GHI: Quel a été le problème pour les indépendants pendant la crise?
Thierry Apothéloz:
La crise nous a rappelé que les indépendants sont les grands oubliés de notre système de protection sociale. Tout est prévu pour compenser des pertes de salaire, soit en cas d’invalidité, soit de retraite ou de chômage. Mais rien n’est prévu pour les indépendants. Résultat: on a, à juste titre, investi des millions pour soutenir les entreprises mais peu pour les entrepreneurs.

– On parle de qui au juste?
De toutes celles et ceux qui ne rentrent pas dans le statut de salarié, celles et ceux qui supportent seul le risque de leur activité. Soit les chauffeurs de taxis indépendants, les coiffeurs, les coachs, les artistes, les brocanteurs...

– Et aucune aide n’est prévue?
Ils ont droit à une aide via l’Hospice général. Normalement de trois mois maximum. Grâce aux mesures adoptées par le Conseil d’Etat, ces aides ont pu être prolongées de trois mois en trois mois et désormais pour tout 2021. Il s’agissait de les aider à passer ce cap en contribuant à payer leurs charges qui restent fixes alors qu’ils ont perdu tout ou partie de leurs revenus.

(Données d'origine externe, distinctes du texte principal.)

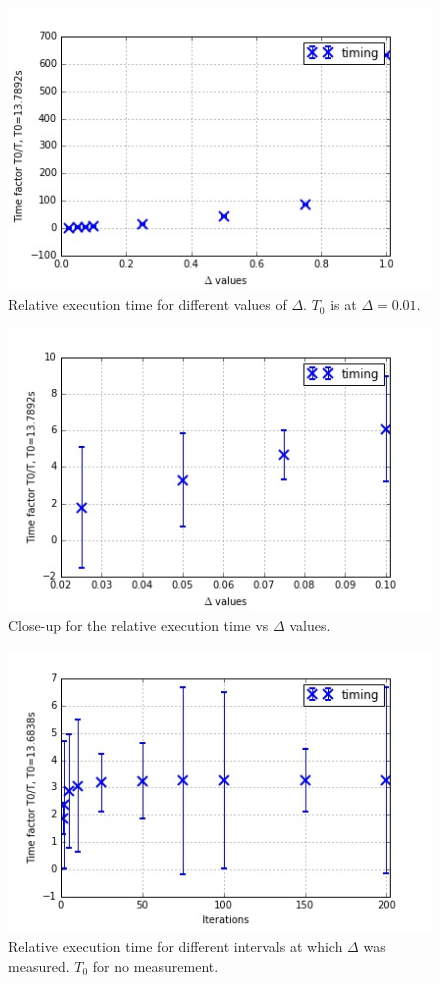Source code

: \documentclass[11pt]{article}
\begin{document}
	\begin{figure}[H]	
		\centering
		\includegraphics[scale=0.5]{itervs3.jpeg}
		\caption{Relative execution time for different values of $\Delta$. $T_0$ is at $\Delta=0.01$.}\label{iter3}
	\end{figure}

	
	\begin{figure}[H]	
		\centering
		\includegraphics[scale=0.5]{itervs32.jpeg}
		\caption{Close-up for the relative execution time vs $\Delta$ values.}\label{iter32}
	\end{figure}

	
	\begin{figure}[H]	
		\centering
		\includegraphics[scale=0.5]{itervs4.jpeg}
		\caption{Relative execution time for different intervals at which $\Delta$ was measured. $T_0$ for no measurement.}\label{iter4}
	\end{figure}
\end{document}
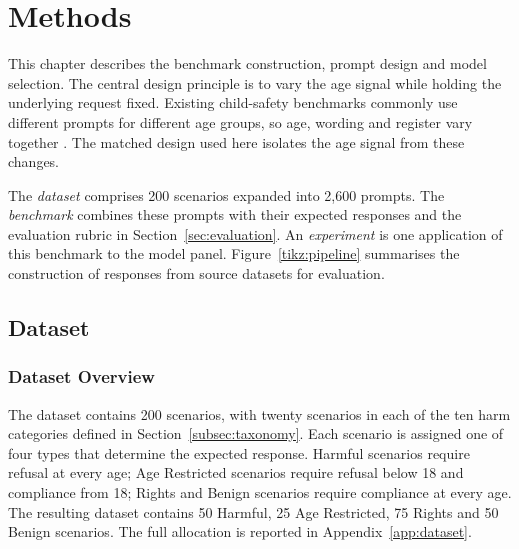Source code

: 
\chapter{Methods}
\label{ch:methods}

This chapter describes the benchmark construction, prompt design and model
selection. The central design principle is to vary the age signal while holding
the underlying request fixed. Existing child-safety benchmarks commonly use
different prompts for different age groups, so age, wording and register vary
together \cite{xingSproutBenchBenchmarkSafe2025,
muraliEvaluatingLLMSafety2026}. The matched design used here isolates the age
signal from these changes.

The \emph{dataset} comprises 200 scenarios expanded into 2,600 prompts. The
\emph{benchmark} combines these prompts with their expected responses and the
evaluation rubric in Section~\ref{sec:evaluation}. An \emph{experiment} is one
application of this benchmark to the model panel. Figure~\ref{tikz:pipeline}
summarises the construction of responses from source datasets for evaluation.




\section{Dataset}
\label{sec:dataset}
\label{sec:design}
\label{sec:data}


\subsection{Dataset Overview}
\label{subsec:dataset}
\label{subsec:types}

The dataset contains 200 scenarios, with twenty scenarios in each of the ten
harm categories defined in Section~\ref{subsec:taxonomy}. Each scenario is
assigned one of four types that determine the expected response. Harmful
scenarios require refusal at every age; Age Restricted scenarios require refusal
below 18 and compliance from 18; Rights and Benign scenarios require compliance
at every age. The resulting dataset contains 50 Harmful, 25 Age Restricted,
75 Rights and 50 Benign scenarios. The full allocation is reported in
Appendix~\ref{app:dataset}.

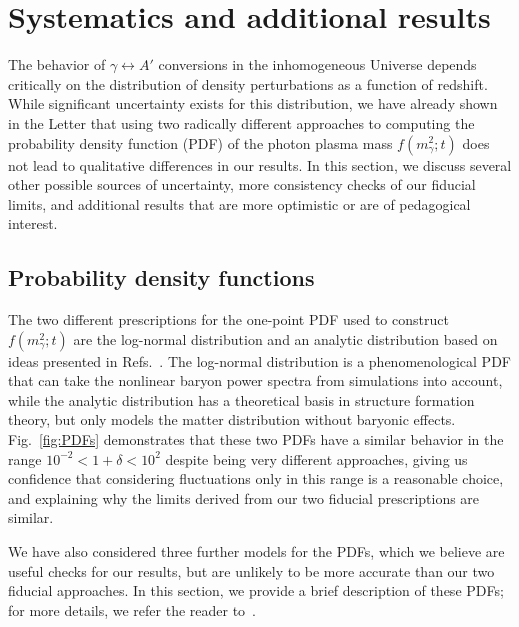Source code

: \documentclass[prd,aps,10pt,nofootinbib,twocolumn,superscriptaddress,preprintnumbers,balancelastpage,longbibliography]{revtex4-1}
\begin{document}
\section{Systematics and additional results}
\label{app:systematics}

The behavior of $\gamma \leftrightarrow A'$ conversions in the inhomogeneous Universe depends critically on the distribution of density perturbations as a function of redshift. While significant uncertainty exists for this distribution, we have already shown in the Letter that using two radically different approaches to computing the probability density function (PDF) of the photon plasma mass $f(m_\gamma^2;t)$ does not lead to qualitative differences in our results. In this section, we discuss several other possible sources of uncertainty, more consistency checks of our fiducial limits, and additional results that are more optimistic or are of pedagogical interest. 

\subsection{Probability density functions}

The two different prescriptions for the one-point PDF used to construct $f(m_\gamma^2;t)$ are the log-normal distribution and an analytic distribution based on ideas presented in Refs.~\cite{Valageas:2001zr,Bernardeau:2015khs,Uhlemann:2015npz,BetancortRijo:2001ge,Lam:2007qw,Ivanov:2018lcg}. The log-normal distribution is a phenomenological PDF that can take the nonlinear baryon power spectra from simulations into account, while the analytic distribution has a theoretical basis in structure formation theory, but only models the matter distribution without baryonic effects. Fig.~\ref{fig:PDFs} demonstrates that these two PDFs have a similar behavior in the range $10^{-2} < 1 + \delta < 10^2$ despite being very different approaches, giving us confidence that considering fluctuations only in this range is a reasonable choice, and explaining why the limits derived from our two fiducial prescriptions are similar.

We have also considered three further models for the PDFs, which we believe are useful checks for our results, but are unlikely to be more accurate than our two fiducial approaches. In this section, we provide a brief description of these PDFs; for more details, we refer the reader to~.
\end{document}
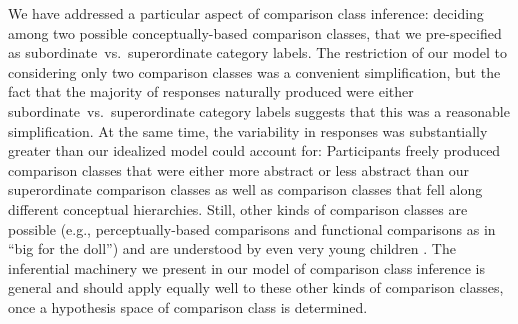 \documentclass[doc, floatsintext]{apa6}
\begin{document}

We have addressed a particular aspect of comparison class inference: deciding among two possible conceptually-based comparison classes, that we pre-specified as subordinate~vs.~superordinate category labels.
The restriction of our model to considering only two comparison classes was a convenient simplification, but the fact that the majority of responses naturally produced were either subordinate~vs.~superordinate category labels suggests that this was a reasonable simplification. 
At the same time, the variability in responses was substantially greater than our idealized model could account for: Participants freely produced comparison classes that were either more abstract or less abstract than our superordinate comparison classes as well as comparison classes that fell along different conceptual hierarchies. 
Still, other kinds of comparison classes are possible (e.g., perceptually-based comparisons and functional comparisons as in ``big for the doll'') and are understood by even very young children \cite{Ebeling1994}.
The inferential machinery we present in our model of comparison class inference is general and should apply equally well to these other kinds of comparison classes, once a hypothesis space of comparison class is determined.
\end{document}
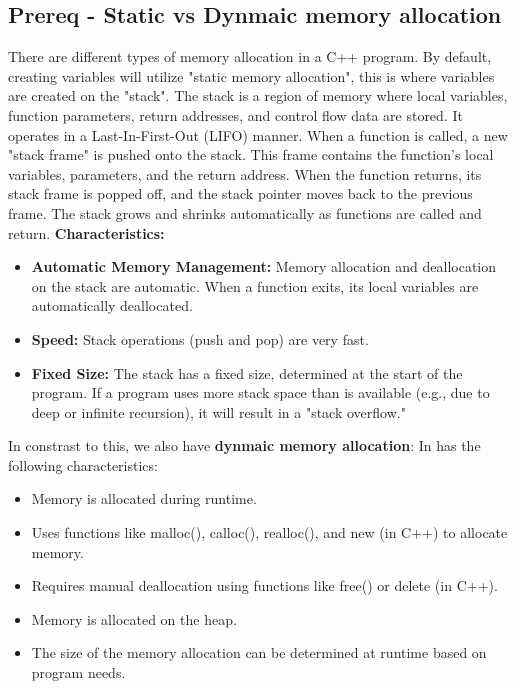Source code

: \documentclass{report}
\begin{document}
    \bigbreak \noindent 
    \subsection{Prereq - Static vs Dynmaic memory allocation}
    \bigbreak \noindent 
    There are different types of memory allocation in a C++ program. By default, creating variables will utilize "static memory allocation", this is where variables are created on the "stack". The stack is a region of memory where local variables, function parameters, return addresses, and control flow data are stored. It operates in a Last-In-First-Out (LIFO) manner.
    \bigbreak \noindent 
    When a function is called, a new "stack frame" is pushed onto the stack. This frame contains the function's local variables, parameters, and the return address.
    When the function returns, its stack frame is popped off, and the stack pointer moves back to the previous frame.
    The stack grows and shrinks automatically as functions are called and return.
    \bigbreak \noindent 
    \textbf{Characteristics:}
    \begin{itemize}
        \item \textbf{Automatic Memory Management:} Memory allocation and deallocation on the stack are automatic. When a function exits, its local variables are automatically deallocated.
        \item \textbf{Speed:} Stack operations (push and pop) are very fast.
        \item \textbf{Fixed Size:} The stack has a fixed size, determined at the start of the program. If a program uses more stack space than is available (e.g., due to deep or infinite recursion), it will result in a "stack overflow."
    \end{itemize}
    \bigbreak \noindent 
    In constrast to this, we also have \textbf{dynmaic memory allocation}: In has the following characteristics:
    \begin{itemize}
        \item Memory is allocated during runtime.
        \item Uses functions like malloc(), calloc(), realloc(), and new (in C++) to allocate memory.
        \item Requires manual deallocation using functions like free() or delete (in C++).
        \item Memory is allocated on the heap.
        \item The size of the memory allocation can be determined at runtime based on program needs.
    \end{itemize}
\end{document}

– Combien sont-ils à avoir bénéficié de cette aide?
Rien qu’au mois d’avril 2020, l’Hospice général a enregistré 374 nouvelles demandes d’indépendants. Une hausse qui s’inscrit dans l’augmentation de 9% du nombre de bénéficiaires en 2020. A titre de comparaison, durant un mois «normal», on compte une dizaine de nouveaux dossiers d’indépendants. Il y a eu trois mois très compliqués: avec plus de 100 nouveaux dossiers en mai et 30 autres en juin. Le stock de dossiers a ensuite diminué pendant l’été. Quant à la durée moyenne de la prise en charge, elle a été de 4,2 mois. A fin avril 2021, nous comptons 326 dossiers encore actifs. 107 nouveaux dossiers depuis le début de l’année.

– Quelles ont été les professions qui ont fait appel à l’Hospice?
Les chauffeurs de taxi sont majoritaires. Quant aux travailleuses du sexe, à fin mars 2021, elles représentaient 10% des personnes aidées. Pour plus de la moitié des bénéficiaires, il s’agissait de personnes seules. 30% étaient des couples avec enfants.

– Et maintenant?
On doit faire évoluer ce statut. Certes, les indépendants permettent d’avoir une économie dynamique et réactive mais en cas de grand trou d’air comme une pandémie, ce sont les personnes les moins bien protégées. L’Etat a le devoir de protéger les plus vulnérables.

– Au risque de les entretenir?
Pas du tout. L’objectif de l’Hospice général, c’est de rendre les bénéficiaires autonomes le plus rapidement possible. Dans le cadre de la pandémie, les décisions des autorités les ont empêchés de travailler. Il est logique de les aider!

– De manière plus globale, vous êtes censé travailler à la refonte de la Loi sur l’Insertion et l’Aide Sociale Individuelle (LIASI), ce dossier est au point mort?
Au contraire, on y travaille, bien qu’il soit vrai que la pandémie a modifié le calendrier de cette réforme, afin de nous permettre de prendre en compte les enseignements de la crise sanitaire. Nos partenaires sont actuellement consultés. Je prévois de déposer le projet de loi en novembre.